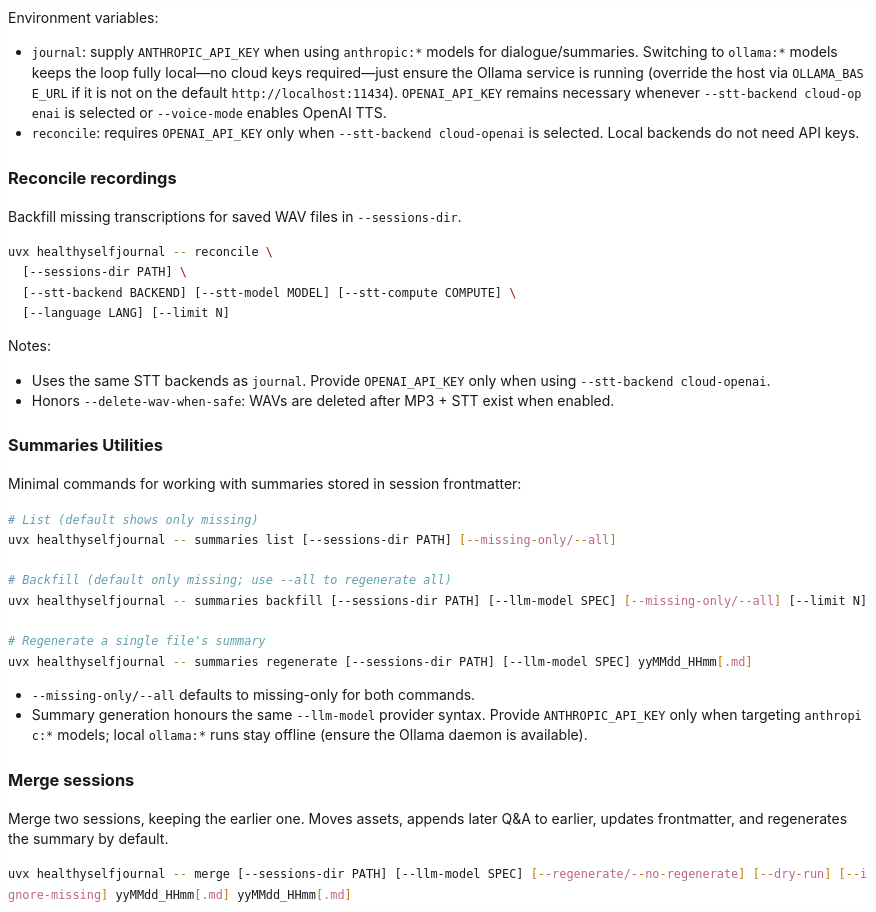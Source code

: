 Environment variables:

- `journal`: supply `ANTHROPIC_API_KEY` when using `anthropic:*` models for dialogue/summaries. Switching to `ollama:*` models keeps the loop fully local—no cloud keys required—just ensure the Ollama service is running (override the host via `OLLAMA_BASE_URL` if it is not on the default `http://localhost:11434`). `OPENAI_API_KEY` remains necessary whenever `--stt-backend cloud-openai` is selected or `--voice-mode` enables OpenAI TTS.
- `reconcile`: requires `OPENAI_API_KEY` only when `--stt-backend cloud-openai` is selected. Local backends do not need API keys.

### Reconcile recordings

Backfill missing transcriptions for saved WAV files in `--sessions-dir`.

```bash
uvx healthyselfjournal -- reconcile \
  [--sessions-dir PATH] \
  [--stt-backend BACKEND] [--stt-model MODEL] [--stt-compute COMPUTE] \
  [--language LANG] [--limit N]
```

Notes:
- Uses the same STT backends as `journal`. Provide `OPENAI_API_KEY` only when using `--stt-backend cloud-openai`.
- Honors `--delete-wav-when-safe`: WAVs are deleted after MP3 + STT exist when enabled.

### Summaries Utilities

Minimal commands for working with summaries stored in session frontmatter:

```bash
# List (default shows only missing)
uvx healthyselfjournal -- summaries list [--sessions-dir PATH] [--missing-only/--all]

# Backfill (default only missing; use --all to regenerate all)
uvx healthyselfjournal -- summaries backfill [--sessions-dir PATH] [--llm-model SPEC] [--missing-only/--all] [--limit N]

# Regenerate a single file's summary
uvx healthyselfjournal -- summaries regenerate [--sessions-dir PATH] [--llm-model SPEC] yyMMdd_HHmm[.md]
```

- `--missing-only/--all` defaults to missing-only for both commands.
- Summary generation honours the same `--llm-model` provider syntax. Provide `ANTHROPIC_API_KEY` only when targeting `anthropic:*` models; local `ollama:*` runs stay offline (ensure the Ollama daemon is available).

### Merge sessions

Merge two sessions, keeping the earlier one. Moves assets, appends later Q&A to earlier, updates frontmatter, and regenerates the summary by default.

```bash
uvx healthyselfjournal -- merge [--sessions-dir PATH] [--llm-model SPEC] [--regenerate/--no-regenerate] [--dry-run] [--ignore-missing] yyMMdd_HHmm[.md] yyMMdd_HHmm[.md]
```
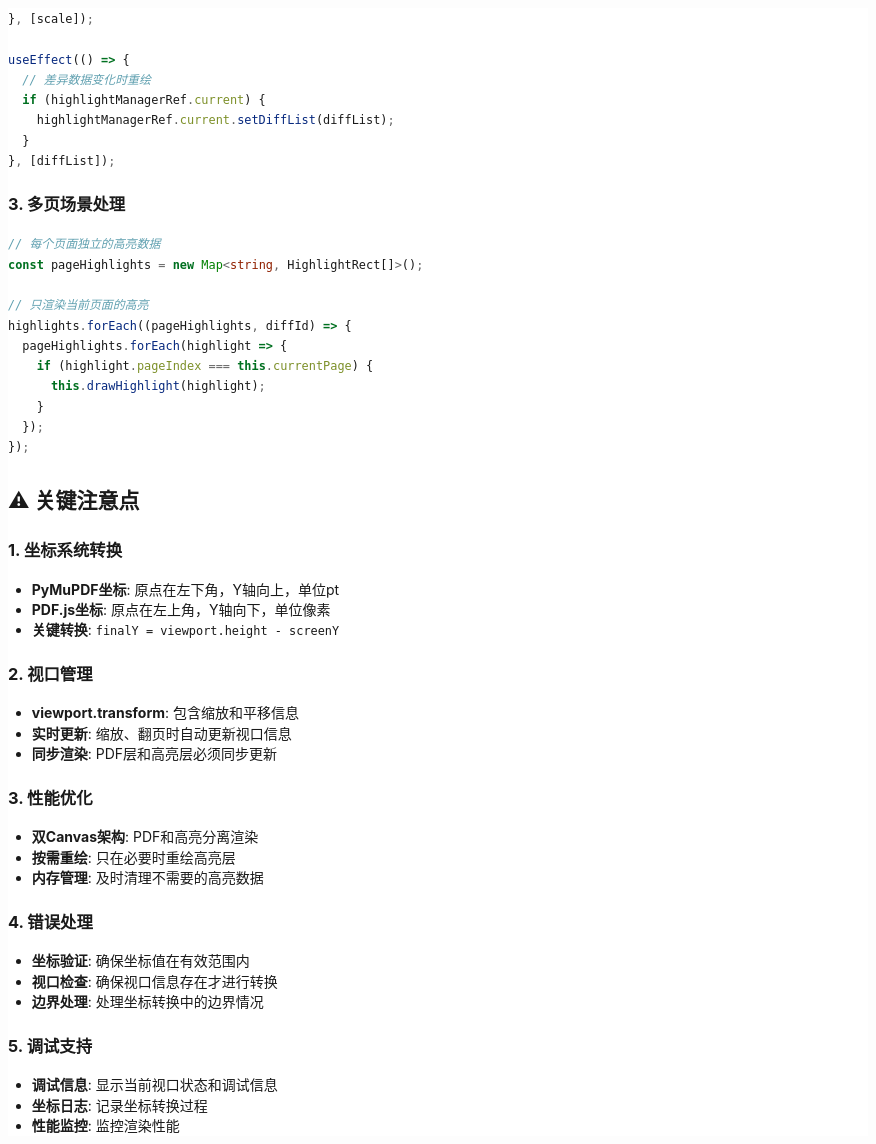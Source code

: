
 ```typescript
}, [scale]);

useEffect(() => {
  // 差异数据变化时重绘
  if (highlightManagerRef.current) {
    highlightManagerRef.current.setDiffList(diffList);
  }
}, [diffList]);
```

### 3. 多页场景处理

```typescript
// 每个页面独立的高亮数据
const pageHighlights = new Map<string, HighlightRect[]>();

// 只渲染当前页面的高亮
highlights.forEach((pageHighlights, diffId) => {
  pageHighlights.forEach(highlight => {
    if (highlight.pageIndex === this.currentPage) {
      this.drawHighlight(highlight);
    }
  });
});
```

## ⚠️ 关键注意点

### 1. 坐标系统转换
- **PyMuPDF坐标**: 原点在左下角，Y轴向上，单位pt
- **PDF.js坐标**: 原点在左上角，Y轴向下，单位像素
- **关键转换**: `finalY = viewport.height - screenY`

### 2. 视口管理
- **viewport.transform**: 包含缩放和平移信息
- **实时更新**: 缩放、翻页时自动更新视口信息
- **同步渲染**: PDF层和高亮层必须同步更新

### 3. 性能优化
- **双Canvas架构**: PDF和高亮分离渲染
- **按需重绘**: 只在必要时重绘高亮层
- **内存管理**: 及时清理不需要的高亮数据

### 4. 错误处理
- **坐标验证**: 确保坐标值在有效范围内
- **视口检查**: 确保视口信息存在才进行转换
- **边界处理**: 处理坐标转换中的边界情况

### 5. 调试支持
- **调试信息**: 显示当前视口状态和调试信息
- **坐标日志**: 记录坐标转换过程
- **性能监控**: 监控渲染性能
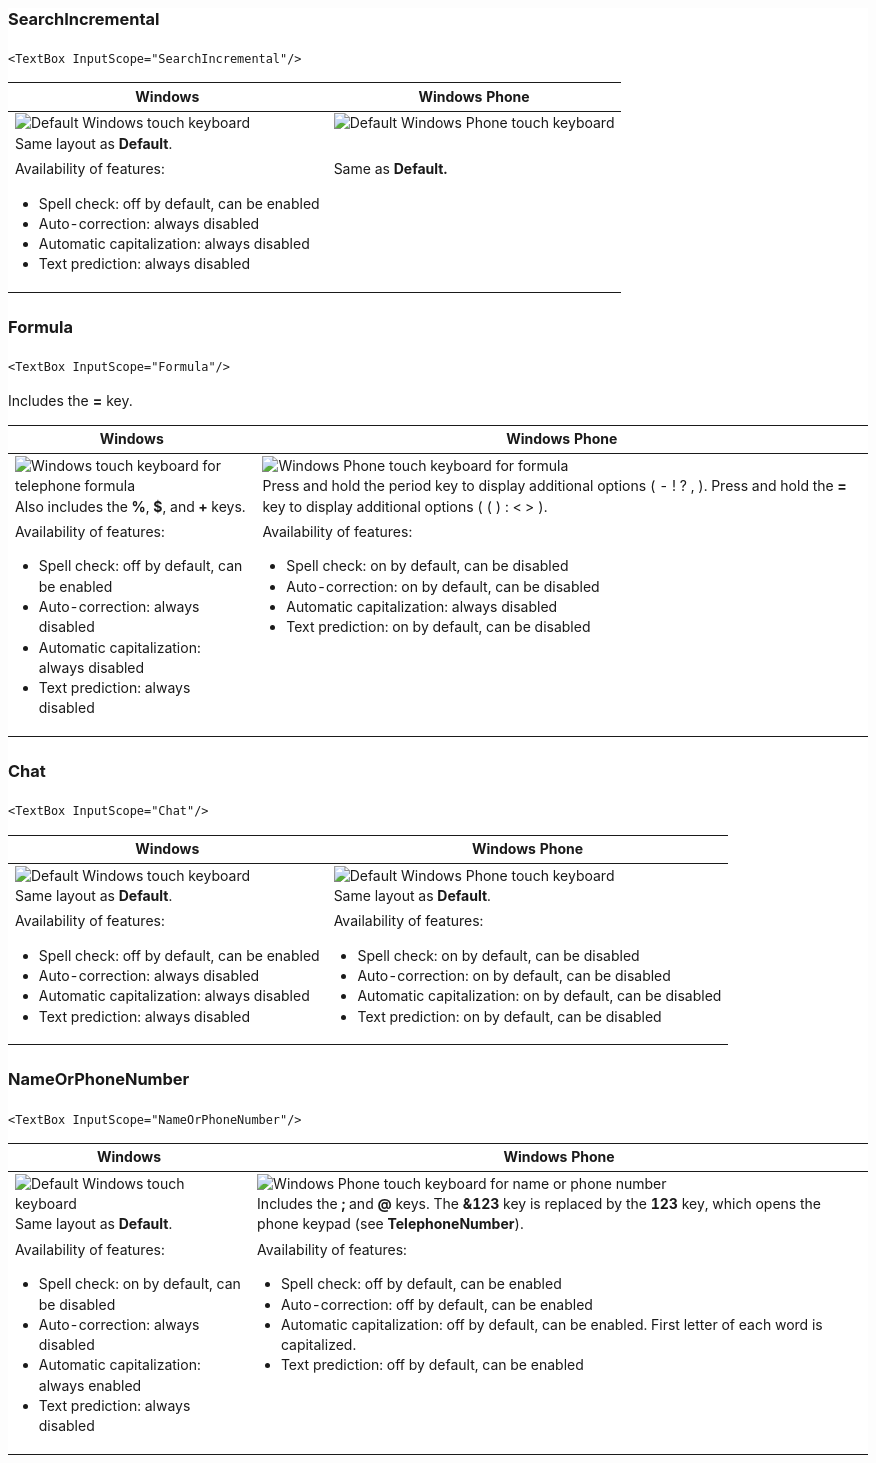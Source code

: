 ### SearchIncremental

`<TextBox InputScope="SearchIncremental"/>`

| Windows                                                    | Windows Phone                                                    |
|------------------------------------------------------------|------------------------------------------------------------------|
| ![Default Windows touch keyboard](images/input-scopes/kbdpcdefault.png)<br>Same layout as **Default**.| ![Default Windows Phone touch keyboard](images/input-scopes/kbdwpdefault.png)|
|Availability of features:<ul><li>Spell check: off by default, can be enabled</li><li>Auto-correction: always disabled</li><li>Automatic capitalization: always disabled</li><li>Text prediction: always disabled</li></ul> | Same as **Default.** |

### Formula

`<TextBox InputScope="Formula"/>`

Includes the **=** key.

| Windows                                                    | Windows Phone                                                    |
|------------------------------------------------------------|------------------------------------------------------------------|
| ![Windows touch keyboard for telephone formula](images/input-scopes/kbdpcformula.png)<br>Also includes the **%**, **$**, and **+** keys.| ![Windows Phone touch keyboard for formula](images/input-scopes/kbdwpformula.png)<br>Press and hold the period key to display additional options ( - ! ? , ). Press and hold the **=** key to display additional options ( ( ) : &lt; &gt; ). |
|Availability of features:<ul><li>Spell check: off by default, can be enabled</li><li>Auto-correction: always disabled</li><li>Automatic capitalization: always disabled</li><li>Text prediction: always disabled</li></ul> | Availability of features:<ul><li>Spell check: on by default, can be disabled</li><li>Auto-correction: on by default, can be disabled</li><li>Automatic capitalization: always disabled</li><li>Text prediction: on by default, can be disabled</li></ul> |

### Chat

`<TextBox InputScope="Chat"/>`

| Windows                                                    | Windows Phone                                                    |
|------------------------------------------------------------|------------------------------------------------------------------|
| ![Default Windows touch keyboard](images/input-scopes/kbdpcdefault.png)<br>Same layout as **Default**.| ![Default Windows Phone touch keyboard](images/input-scopes/kbdwpdefault.png)<br>Same layout as **Default**.|
|Availability of features:<ul><li>Spell check: off by default, can be enabled</li><li>Auto-correction: always disabled</li><li>Automatic capitalization: always disabled</li><li>Text prediction: always disabled</li></ul> | Availability of features:<ul><li>Spell check: on by default, can be disabled</li><li>Auto-correction: on by default, can be disabled</li><li>Automatic capitalization: on by default, can be disabled</li><li>Text prediction: on by default, can be disabled</li></ul> |

### NameOrPhoneNumber

`<TextBox InputScope="NameOrPhoneNumber"/>`

| Windows                                                    | Windows Phone                                                    |
|------------------------------------------------------------|------------------------------------------------------------------|
| ![Default Windows touch keyboard](images/input-scopes/kbdpcdefault.png)<br>Same layout as **Default**.| ![Windows Phone touch keyboard for name or phone number](images/input-scopes/kbdwpnameorphonenumber.png)<br>Includes the **;** and **@** keys. The **&amp;123** key is replaced by the **123** key, which opens the phone keypad (see **TelephoneNumber**).|
|Availability of features:<ul><li>Spell check: on by default, can be disabled</li><li>Auto-correction: always disabled</li><li>Automatic capitalization: always enabled</li><li>Text prediction: always disabled</li></ul> | Availability of features:<ul><li>Spell check: off by default, can be enabled</li><li>Auto-correction: off by default, can be enabled</li><li>Automatic capitalization: off by default, can be enabled. First letter of each word is capitalized.</li><li>Text prediction: off by default, can be enabled</li></ul> |
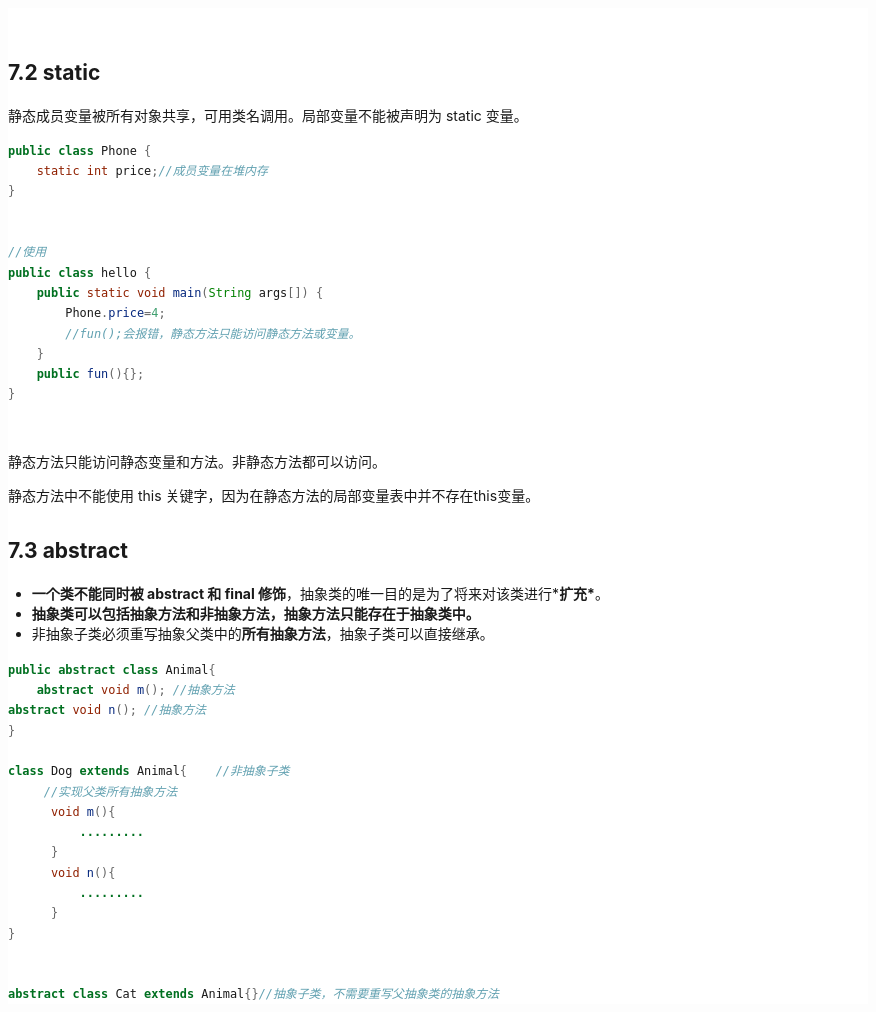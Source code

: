 ![点击并拖拽以移动](data:image/gif;base64,R0lGODlhAQABAPABAP///wAAACH5BAEKAAAALAAAAAABAAEAAAICRAEAOw==)

## 7.2 static

静态成员变量被所有对象共享，可用类名调用。局部变量不能被声明为 static 变量。

```java
public class Phone {
    static int price;//成员变量在堆内存
}


//使用
public class hello {
    public static void main(String args[]) {
        Phone.price=4;
        //fun();会报错，静态方法只能访问静态方法或变量。
    }
    public fun(){};
}
```

![点击并拖拽以移动](data:image/gif;base64,R0lGODlhAQABAPABAP///wAAACH5BAEKAAAALAAAAAABAAEAAAICRAEAOw==)

静态方法只能访问静态变量和方法。非静态方法都可以访问。

静态方法中不能使用 this 关键字，因为在静态方法的局部变量表中并不存在this变量。

## 7.3 abstract

- **一个类不能同时被 abstract 和 final 修饰**，抽象类的唯一目的是为了将来对该类进行***扩充\***。
- **抽象类可以包括抽象方法和非抽象方法，抽象方法只能存在于抽象类中。**
- 非抽象子类必须重写抽象父类中的**所有抽象方法**，抽象子类可以直接继承。

```java
public abstract class Animal{
    abstract void m(); //抽象方法
abstract void n(); //抽象方法
}
 
class Dog extends Animal{    //非抽象子类
     //实现父类所有抽象方法
      void m(){
          .........
      }
      void n(){
          .........
      }
}


abstract class Cat extends Animal{}//抽象子类，不需要重写父抽象类的抽象方法
```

—————

▸ **PROBLEM TO WORK ON**
In the records above, find the lines containing "Ollama" and copy them.

▸ **THE COMPLETED TASK**
- `journal`: supply `ANTHROPIC_API_KEY` when using `anthropic:*` models for dialogue/summaries. Switching to `ollama:*` models keeps the loop fully local—no cloud keys required—just ensure the Ollama service is running (override the host via `OLLAMA_BASE_URL` if it is not on the default `http://localhost:11434`). `OPENAI_API_KEY` remains necessary whenever `--stt-backend cloud-openai` is selected or `--voice-mode` enables OpenAI TTS.
- Summary generation honours the same `--llm-model` provider syntax. Provide `ANTHROPIC_API_KEY` only when targeting `anthropic:*` models; local `ollama:*` runs stay offline (ensure the Ollama daemon is available).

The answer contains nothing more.